I now spend five months a year in Wales, and although the time flies by, I have the luxury of being able to immerse myself in the culture. I ride the buses and go to the pub so I can listen to people talking. I pay attention to their word choices. I spend time in shops, I go out and about with Welsh friends, I watch telly, and just generally absorb as much as I can, and trust that every nuance I pick up will inform my writing, adding richness, depth, veracity, and that all-important credibility.
Credibility is a critical component of the contract between author and reader because the reader has to believe that the author knows what he or she is writing about. A reader might forgive or overlook one or two errors, but probably no more. Too many pull the reader out of the story. Using the appropriate names for things reinforces the setting. In Wales, it’s a mobile, not a cell phone, a railway station not a train station, a car park, not a parking lot.
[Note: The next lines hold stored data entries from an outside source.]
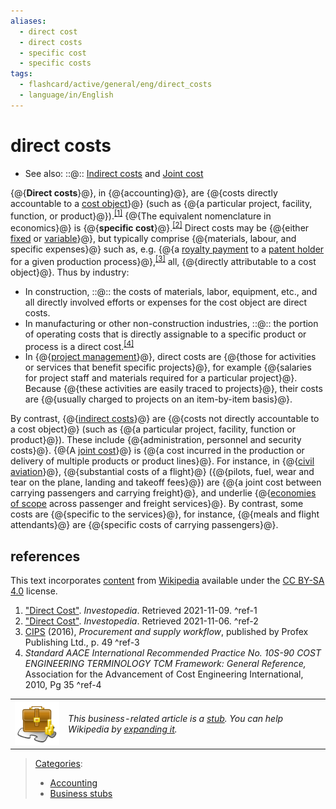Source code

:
 ```yaml
---
aliases:
  - direct cost
  - direct costs
  - specific cost
  - specific costs
tags:
  - flashcard/active/general/eng/direct_costs
  - language/in/English
---
```


# direct costs

- See also: ::@:: [Indirect costs](indirect%20costs.md) and [Joint cost](joint%20cost.md) <!--SR:!2026-02-03,280,330!2026-01-29,275,330-->

{@{__Direct costs__}@}, in {@{accounting}@}, are {@{costs directly accountable to a [cost object](cost%20object.md)}@} \(such as {@{a particular project, facility, function, or product}@}\).<sup>[\[1\]](#^ref-1)</sup> {@{The equivalent nomenclature in economics}@} is {@{__specific cost__}@}.<sup>[\[2\]](#^ref-2)</sup> Direct costs may be {@{either [fixed](fixed%20cost.md) or [variable](variable%20cost.md)}@}, but typically comprise {@{materials, labour, and specific expenses}@} such as, e.g. {@{a [royalty payment](royalty%20payment.md) to a [patent holder](patent%20holder.md) for a given production process}@},<sup>[\[3\]](#^ref-3)</sup> all, {@{directly attributable to a cost object}@}. Thus by industry: <!--SR:!2026-02-11,287,330!2026-02-12,288,330!2026-01-28,274,330!2026-01-28,274,330!2026-02-18,292,330!2026-02-09,283,330!2026-02-03,280,330!2026-02-05,282,330!2026-11-24,491,310!2026-02-13,289,330-->

- In construction, ::@:: the costs of materials, labor, equipment, etc., and all directly involved efforts or expenses for the cost object are direct costs. <!--SR:!2025-10-13,189,310!2025-10-17,193,310-->
- In manufacturing or other non-construction industries, ::@:: the portion of operating costs that is directly assignable to a specific product or process is a direct cost.<sup>[\[4\]](#^ref-4)</sup> <!--SR:!2026-02-07,284,330!2026-06-13,365,310-->
- In {@{[project management](project%20management.md)}@}, direct costs are {@{those for activities or services that benefit specific projects}@}, for example {@{salaries for project staff and materials required for a particular project}@}. Because {@{these activities are easily traced to projects}@}, their costs are {@{usually charged to projects on an item-by-item basis}@}. <!--SR:!2026-02-04,281,330!2026-02-02,279,330!2026-02-10,286,330!2026-02-17,291,330!2026-01-31,277,330-->

By contrast, {@{[indirect costs](indirect%20costs.md)}@} are {@{costs not directly accountable to a cost object}@} \(such as {@{a particular project, facility, function or product}@}\). These include {@{administration, personnel and security costs}@}. {@{A [joint cost](joint%20cost.md)}@} is {@{a cost incurred in the production or delivery of multiple products or product lines}@}. For instance, in {@{[civil aviation](civil%20aviation.md)}@}, {@{substantial costs of a flight}@} \({@{pilots, fuel, wear and tear on the plane, landing and takeoff fees}@}\) are {@{a joint cost between carrying passengers and carrying freight}@}, and underlie {@{[economies of scope](economies%20of%20scope.md) across passenger and freight services}@}. By contrast, some costs are {@{specific to the services}@}, for instance, {@{meals and flight attendants}@} are {@{specific costs of carrying passengers}@}. <!--SR:!2026-02-10,284,330!2026-02-19,293,330!2026-01-30,276,330!2026-02-08,285,330!2026-02-08,285,330!2026-08-24,424,310!2026-01-29,275,330!2026-02-14,290,330!2027-09-27,738,330!2026-02-01,278,330!2026-02-05,282,330!2026-02-06,283,330!2026-01-30,276,330!2026-02-16,290,330-->

## references

This text incorporates [content](https://en.wikipedia.org/wiki/direct_costs) from [Wikipedia](Wikipedia.md) available under the [CC BY-SA 4.0](https://creativecommons.org/licenses/by-sa/4.0/) license.

1. ["Direct Cost"](https://www.investopedia.com/terms/d/directcost.asp). _Investopedia_. Retrieved 2021-11-09. <a id="^ref-1"></a>^ref-1
2. ["Direct Cost"](https://www.investopedia.com/terms/d/directcost.asp). _Investopedia_. Retrieved 2021-11-06. <a id="^ref-2"></a>^ref-2
3. [CIPS](Chartered%20Institute%20of%20Procurement%20&%20Supply.md) \(2016\), _Procurement and supply workflow_, published by Profex Publishing Ltd., p. 49 <a id="^ref-3"></a>^ref-3
4. _Standard AACE International Recommended Practice No. 10S-90 COST ENGINEERING TERMINOLOGY TCM Framework: General Reference,_ Association for the Advancement of Cost Engineering International, 2010, Pg 35 <a id="^ref-4"></a>^ref-4

|                                                                          |                                                                                                                                                                                                           |
| ------------------------------------------------------------------------ | --------------------------------------------------------------------------------------------------------------------------------------------------------------------------------------------------------- |
| ![Stub icon](../../archives/Wikimedia%20Commons/Business%20template.svg) | _This business-related article is a [stub](https://en.wikipedia.org/wiki/Wikipedia:Stub). You can help Wikipedia by [expanding it](https://en.wikipedia.org/w/index.php?title=Direct_costs&action=edit)._ |

> [Categories](https://en.wikipedia.org/wiki/Help:Category):
>
> - [Accounting](https://en.wikipedia.org/wiki/Category:Accounting)
> - [Business stubs](https://en.wikipedia.org/wiki/Category:Business%20stubs)
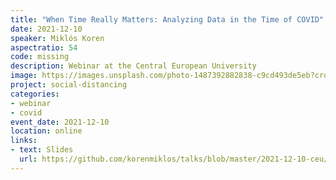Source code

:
 ```yaml
---
title: "When Time Really Matters: Analyzing Data in the Time of COVID"
date: 2021-12-10
speaker: Miklós Koren
aspectratio: 54
code: missing
description: Webinar at the Central European University
image: https://images.unsplash.com/photo-1487392882838-c9cd493de5eb?crop=entropy&cs=tinysrgb&fit=max&fm=jpg&ixid=M3w2ODAxOTV8MHwxfHJhbmRvbXx8fHx8fHx8fDE3MzI2NDM2MTZ8&ixlib=rb-4.0.3&q=80&w=1080
project: social-distancing
categories:
- webinar
- covid
event_date: 2021-12-10
location: online
links:
- text: Slides
  url: https://github.com/korenmiklos/talks/blob/master/2021-12-10-ceu/README.pdf
---
```

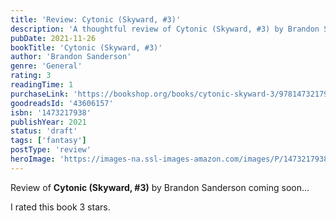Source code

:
 ```yaml
---
title: 'Review: Cytonic (Skyward, #3)'
description: 'A thoughtful review of Cytonic (Skyward, #3) by Brandon Sanderson'
pubDate: 2021-11-26
bookTitle: 'Cytonic (Skyward, #3)'
author: 'Brandon Sanderson'
genre: 'General'
rating: 3
readingTime: 1
purchaseLink: 'https://bookshop.org/books/cytonic-skyward-3/9781473217935'
goodreadsId: '43606157'
isbn: '1473217938'
publishYear: 2021
status: 'draft'
tags: ['fantasy']
postType: 'review'
heroImage: 'https://images-na.ssl-images-amazon.com/images/P/1473217938.01.L.jpg'
---
```


Review of **Cytonic (Skyward, #3)** by Brandon Sanderson coming soon...

I rated this book 3 stars.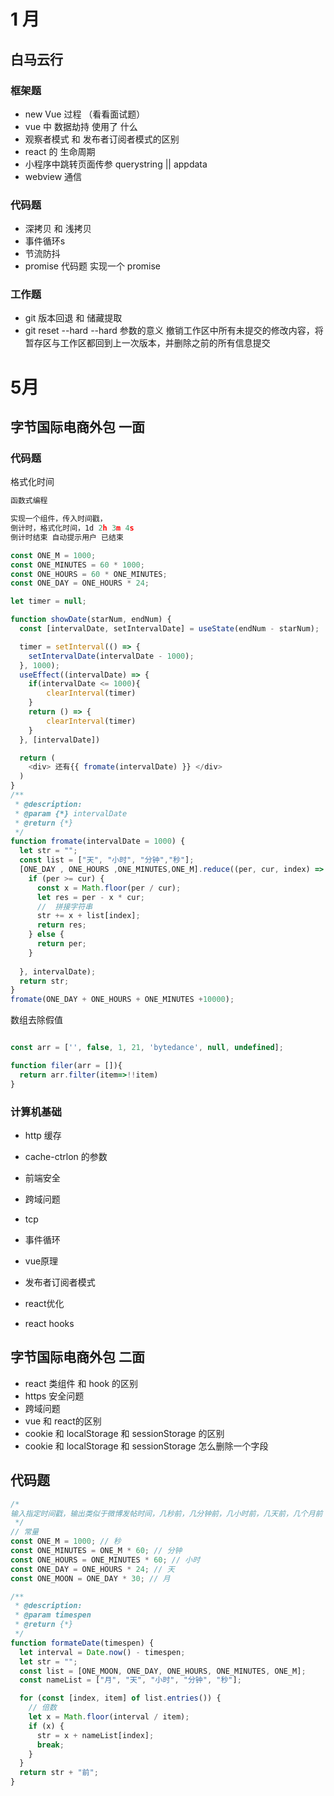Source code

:# 1 月

## 白马云行

### 框架题

- new Vue 过程 （看看面试题）
- vue 中 数据劫持 使用了 什么
- 观察者模式 和 发布者订阅者模式的区别
- react 的 生命周期
- 小程序中跳转页面传参 querystring || appdata
- webview 通信

### 代码题

- 深拷贝 和 浅拷贝
- 事件循环s
- 节流防抖
- promise 代码题 实现一个 promise

### 工作题

- git 版本回退 和 储藏提取
- git reset --hard --hard 参数的意义 撤销工作区中所有未提交的修改内容，将暂存区与工作区都回到上一次版本，并删除之前的所有信息提交

# 5月

## 字节国际电商外包 一面

### 代码题

格式化时间

```js
函数式编程

实现一个组件，传入时间戳，
倒计时，格式化时间，1d 2h 3m 4s
倒计时结束 自动提示用户 已结束

const ONE_M = 1000;
const ONE_MINUTES = 60 * 1000;
const ONE_HOURS = 60 * ONE_MINUTES;
const ONE_DAY = ONE_HOURS * 24;

let timer = null;

function showDate(starNum, endNum) {
  const [intervalDate, setIntervalDate] = useState(endNum - starNum);

  timer = setInterval(() => {
    setIntervalDate(intervalDate - 1000);
  }, 1000);
  useEffect((intervalDate) => {
    if(intervalDate <= 1000){
        clearInterval(timer)
    }
    return () => {
        clearInterval(timer)
    }
  }, [intervalDate])

  return (
    <div> 还有{{ fromate(intervalDate) }} </div>
  )
}
/**
 * @description:
 * @param {*} intervalDate
 * @return {*}
 */
function fromate(intervalDate = 1000) {
  let str = "";
  const list = ["天", "小时", "分钟","秒"];
  [ONE_DAY , ONE_HOURS ,ONE_MINUTES,ONE_M].reduce((per, cur, index) => {
    if (per >= cur) {
      const x = Math.floor(per / cur);
      let res = per - x * cur;
      //  拼接字符串
      str += x + list[index];
      return res;
    } else {
      return per;
    }
      
  }, intervalDate);
  return str;
}
fromate(ONE_DAY + ONE_HOURS + ONE_MINUTES +10000);
```

数组去除假值

```js

const arr = ['', false, 1, 21, 'bytedance', null, undefined];

function filer(arr = []){
  return arr.filter(item=>!!item)
} 
```

### 计算机基础

- http 缓存
- cache-ctrlon 的参数
- 前端安全
- 跨域问题
- tcp
- 事件循环

- vue原理
- 发布者订阅者模式
- react优化
- react hooks

## 字节国际电商外包 二面

- react 类组件 和 hook 的区别
- https 安全问题
- 跨域问题
- vue 和 react的区别
- cookie 和 localStorage 和 sessionStorage 的区别
- cookie 和 localStorage 和 sessionStorage 怎么删除一个字段

## 代码题

```js
/*
输入指定时间戳，输出类似于微博发帖时间，几秒前，几分钟前，几小时前，几天前，几个月前 
 */
// 常量
const ONE_M = 1000; // 秒
const ONE_MINUTES = ONE_M * 60; // 分钟
const ONE_HOURS = ONE_MINUTES * 60; // 小时
const ONE_DAY = ONE_HOURS * 24; // 天
const ONE_MOON = ONE_DAY * 30; // 月

/**
 * @description:
 * @param timespen
 * @return {*}
 */
function formateDate(timespen) {
  let interval = Date.now() - timespen;
  let str = "";
  const list = [ONE_MOON, ONE_DAY, ONE_HOURS, ONE_MINUTES, ONE_M];
  const nameList = ["月", "天", "小时", "分钟", "秒"];

  for (const [index, item] of list.entries()) {
    // 倍数
    let x = Math.floor(interval / item);
    if (x) {
      str = x + nameList[index];
      break;
    }
  }
  return str + "前";
}
```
Job titles and roles are different from North America.
So I’m grateful to friends in Wales who read my manuscripts and pick up on the occasional word, or its usage, that doesn’t work or isn’t accurate. Like this one: do you know the difference between a cemetery and a graveyard? While both are burial grounds, a graveyard is always associated with a church.
When it comes to a foreign setting, the devil’s in the details.
About the Author
A two-time winner of the Bloody Words (Bony Blithe) Award for Canada’s best light mystery, Elizabeth J. Duncan is the author of two series of traditional mysteries: the Penny Brannigan series set in North Wales and Shakespeare in the Catskills featuring costume designer and amateur sleuth Charlotte Fairfax. A former journalist, public relations practitioner, and college professor, Elizabeth is a faculty member of the Humber School for Writers. She divides her time between Toronto, Canada, and Llandudno, North Wales.